Despertó temprano esa mañana, admirando con sus ojos todavía entrecerrados, los vívidos rayos de luz que penetraban por la cortina apolillada. Pero lo que profundamente le sorprendió fue descubrirla ya despierta, sentada a un lado de la cama, mirando en dirección a la ventana aún cubierta por la cortina, ignorándolo.
-Buenos días- alcanzó a decir.
Ninguna respuesta.-Cosas de ella-pensó. Reparando en el reloj de la cómoda, cayó en cuenta de que le quedaba poco tiempo para alistarse y salir. Saltó de la cama, en dirección al baño. Después de la ducha, se acercó al lavamanos. Buscando en el gabinete del baño, solamente halló su afeitadora, más ni una de las cuchillas. Ya con camisa y terno puestos, se preparó un café. Pasando a uno de los dos dormitorios de la casa, se percató que Camilo seguía durmiendo. Antes de irse lanzó una mirada dentro de su cuarto.
-Ya me voy Inés.
Ella seguía en la misma posición, sin responderle ni mirarle. Sin tiempo en ese momento para averiguar lo que le pasaba a ella, e imitando el sonido de un beso, se despidió, bajó las escaleras y salió de su casa. Llegando a su trabajo, despachó pendientes sin contratiempos, nada extraordinario. Y así llegaron las seis de la tarde.
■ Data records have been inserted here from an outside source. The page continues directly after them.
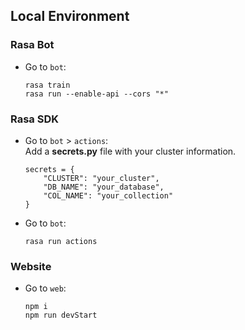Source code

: ## Local Environment

### Rasa Bot
- Go to `bot`:
    ```shell
    rasa train
    rasa run --enable-api --cors "*"
    ```

### Rasa SDK
- Go to `bot` > `actions`:<br>
Add a **secrets.py** file with your cluster information.
    ```python3
    secrets = {
        "CLUSTER": "your_cluster",
        "DB_NAME": "your_database",
        "COL_NAME": "your_collection"
    }
    ```

- Go to `bot`:
    ```shell
    rasa run actions
    ```

### Website
- Go to `web`:
    ```shell
    npm i
    npm run devStart
    ```
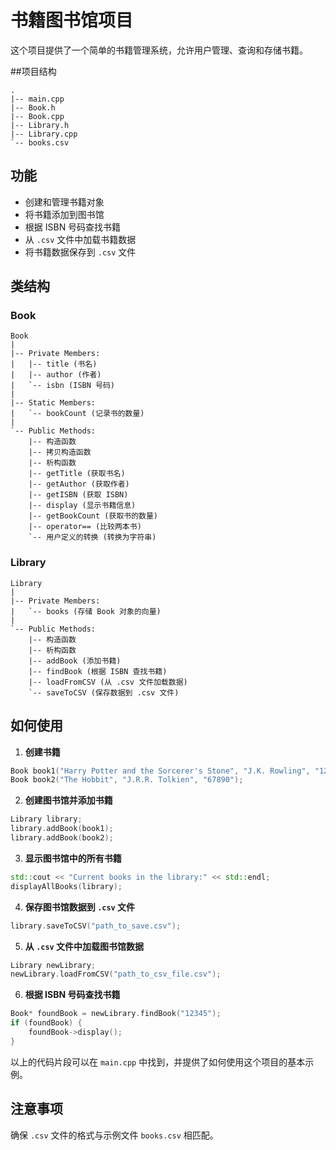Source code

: # 书籍图书馆项目

这个项目提供了一个简单的书籍管理系统，允许用户管理、查询和存储书籍。

##项目结构
```
.
|-- main.cpp
|-- Book.h
|-- Book.cpp
|-- Library.h
|-- Library.cpp
`-- books.csv
```
## 功能

- 创建和管理书籍对象
- 将书籍添加到图书馆
- 根据 ISBN 号码查找书籍
- 从 `.csv` 文件中加载书籍数据
- 将书籍数据保存到 `.csv` 文件

## 类结构

### Book

```
Book
|
|-- Private Members:
|   |-- title (书名)
|   |-- author (作者)
|   `-- isbn (ISBN 号码)
|
|-- Static Members:
|   `-- bookCount (记录书的数量)
|
`-- Public Methods:
    |-- 构造函数
    |-- 拷贝构造函数
    |-- 析构函数
    |-- getTitle (获取书名)
    |-- getAuthor (获取作者)
    |-- getISBN (获取 ISBN)
    |-- display (显示书籍信息)
    |-- getBookCount (获取书的数量)
    |-- operator== (比较两本书)
    `-- 用户定义的转换 (转换为字符串)
```

### Library

```
Library
|
|-- Private Members:
|   `-- books (存储 Book 对象的向量)
|
`-- Public Methods:
    |-- 构造函数
    |-- 析构函数
    |-- addBook (添加书籍)
    |-- findBook (根据 ISBN 查找书籍)
    |-- loadFromCSV (从 .csv 文件加载数据)
    `-- saveToCSV (保存数据到 .csv 文件)
```


## 如何使用

1. **创建书籍**

```cpp
Book book1("Harry Potter and the Sorcerer's Stone", "J.K. Rowling", "12345");
Book book2("The Hobbit", "J.R.R. Tolkien", "67890");
```

2. **创建图书馆并添加书籍**

```cpp
Library library;
library.addBook(book1);
library.addBook(book2);
```

3. **显示图书馆中的所有书籍**

```cpp
std::cout << "Current books in the library:" << std::endl;
displayAllBooks(library);
```

4. **保存图书馆数据到 `.csv` 文件**

```cpp
library.saveToCSV("path_to_save.csv");
```

5. **从 `.csv` 文件中加载图书馆数据**

```cpp
Library newLibrary;
newLibrary.loadFromCSV("path_to_csv_file.csv");
```

6. **根据 ISBN 号码查找书籍**

```cpp
Book* foundBook = newLibrary.findBook("12345");
if (foundBook) {
    foundBook->display();
}
```

以上的代码片段可以在 `main.cpp` 中找到，并提供了如何使用这个项目的基本示例。


## 注意事项

确保 `.csv` 文件的格式与示例文件 `books.csv` 相匹配。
Cuando salió de la oficina, el ocaso se extinguía a la distancia. Tomó un bus, pero a escasos kilómetros éste paró, debido a una manifestación de trabajadores. Salió de éste, y la noche le dio la bienvenida. La noche, que avanzaba incólume, lo abrazó, arrancándole sus huesos y entregándoselos al frío. De reojo pudo atisbar la violencia que solapadamente ocultaba la noche, de tantas alimañas que se escondían en su manto para escapar a las luces del ocaso. El inicio de una lluvia torrencial, lo sorprendió cuando ya había recorrido cierta distancia.
Al doblar la última esquina, entró al callejón equivocado, para escapar parcialmente de la tormenta. Algo se incrustó en su espalda, y dando media vuelta reparó en la casa maldita que sabía se encontraba en ese callejón y reparó en los ojos de una anciana, que lo miraba desde una ventana, con una mirada sin miedo, sin sangre. Continúo por el callejón hasta que advirtió un sonido detrás suyo, no era la lluvia, ni los rayos que acuchillaban la noche; pues con su ya desolada mirada, vio a la anciana gesticular con sus labios algo que el imaginó inenarrable, y desaparecer entre cortinas apolilladas.
Llegando a casa, cerró la puerta a la tormenta y a tantas imágenes espeluznantes.
Subió las escaleras, y la encontró en el tocador de su cuarto, atravesándose el paladar con una cuchilla de afeitar. Del cuarto de Camilo llegaba el rumor de unas uñas arañando un pizarrón sin fin, y un coagulo de sangre yacía al lado del marco de la puerta. Afuera, un atormentado cuervo silenció a toda la tempestad con sus gritos. Y él dejó escapar unas lágrimas que pedían al borde de la locura, morir entre la negrura de la gélida borrasca.